Restate verbatim the span of lines below between the line with "T_2[i-1,j] - (g+h), \\" and the line with "This corresponds to aligning $(a_i, -)$", including those two lines, and only that span.

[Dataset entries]
"""

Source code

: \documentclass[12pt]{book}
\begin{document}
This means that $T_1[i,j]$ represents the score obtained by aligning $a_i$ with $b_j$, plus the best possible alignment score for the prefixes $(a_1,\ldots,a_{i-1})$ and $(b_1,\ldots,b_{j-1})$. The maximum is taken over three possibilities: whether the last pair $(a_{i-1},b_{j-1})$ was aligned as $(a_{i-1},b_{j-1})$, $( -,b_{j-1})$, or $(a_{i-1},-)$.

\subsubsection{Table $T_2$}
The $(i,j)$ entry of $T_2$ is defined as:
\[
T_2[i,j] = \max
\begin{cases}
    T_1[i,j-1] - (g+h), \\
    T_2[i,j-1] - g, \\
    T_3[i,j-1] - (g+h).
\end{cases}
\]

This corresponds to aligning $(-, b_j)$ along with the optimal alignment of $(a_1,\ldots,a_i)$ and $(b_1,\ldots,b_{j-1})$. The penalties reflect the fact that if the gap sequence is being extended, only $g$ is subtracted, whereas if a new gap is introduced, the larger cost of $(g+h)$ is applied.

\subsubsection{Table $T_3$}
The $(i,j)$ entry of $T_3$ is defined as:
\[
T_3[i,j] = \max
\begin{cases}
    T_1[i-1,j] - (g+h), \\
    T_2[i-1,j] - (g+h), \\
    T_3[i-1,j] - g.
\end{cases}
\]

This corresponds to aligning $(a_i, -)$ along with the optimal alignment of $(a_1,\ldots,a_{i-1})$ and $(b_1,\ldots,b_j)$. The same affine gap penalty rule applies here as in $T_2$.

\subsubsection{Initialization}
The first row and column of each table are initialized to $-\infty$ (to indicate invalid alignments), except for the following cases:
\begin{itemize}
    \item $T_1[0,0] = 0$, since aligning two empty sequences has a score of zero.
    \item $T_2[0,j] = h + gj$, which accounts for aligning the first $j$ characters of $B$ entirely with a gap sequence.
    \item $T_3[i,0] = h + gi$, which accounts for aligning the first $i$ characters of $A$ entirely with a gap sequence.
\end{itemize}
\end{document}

"""
"""

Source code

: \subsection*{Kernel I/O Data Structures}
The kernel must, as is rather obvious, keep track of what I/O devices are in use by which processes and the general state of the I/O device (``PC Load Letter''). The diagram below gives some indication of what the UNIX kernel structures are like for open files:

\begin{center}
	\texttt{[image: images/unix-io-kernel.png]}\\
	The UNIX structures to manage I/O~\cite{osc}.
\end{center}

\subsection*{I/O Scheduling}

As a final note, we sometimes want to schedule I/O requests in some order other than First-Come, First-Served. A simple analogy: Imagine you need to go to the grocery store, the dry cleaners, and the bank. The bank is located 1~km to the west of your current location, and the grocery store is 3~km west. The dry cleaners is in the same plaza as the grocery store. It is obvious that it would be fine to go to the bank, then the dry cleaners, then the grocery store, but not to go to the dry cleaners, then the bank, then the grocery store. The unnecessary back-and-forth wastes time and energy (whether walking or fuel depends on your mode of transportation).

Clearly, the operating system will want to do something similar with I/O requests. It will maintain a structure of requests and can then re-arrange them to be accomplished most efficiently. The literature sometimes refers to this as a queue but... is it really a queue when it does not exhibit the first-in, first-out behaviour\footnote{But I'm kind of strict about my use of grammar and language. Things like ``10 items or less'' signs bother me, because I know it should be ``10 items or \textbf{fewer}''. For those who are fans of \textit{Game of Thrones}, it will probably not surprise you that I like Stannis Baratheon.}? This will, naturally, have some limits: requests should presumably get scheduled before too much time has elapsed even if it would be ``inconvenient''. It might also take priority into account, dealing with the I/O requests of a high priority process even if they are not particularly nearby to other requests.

"""

* [Solution for this problem]
    T_2[i-1,j] - (g+h), \\
    T_3[i-1,j] - g.
\end{cases}
\]

This corresponds to aligning $(a_i, -)$ along with the optimal alignment of $(a_1,\ldots,a_{i-1})$ and $(b_1,\ldots,b_j)$. The same affine gap penalty rule applies here as in $T_2$.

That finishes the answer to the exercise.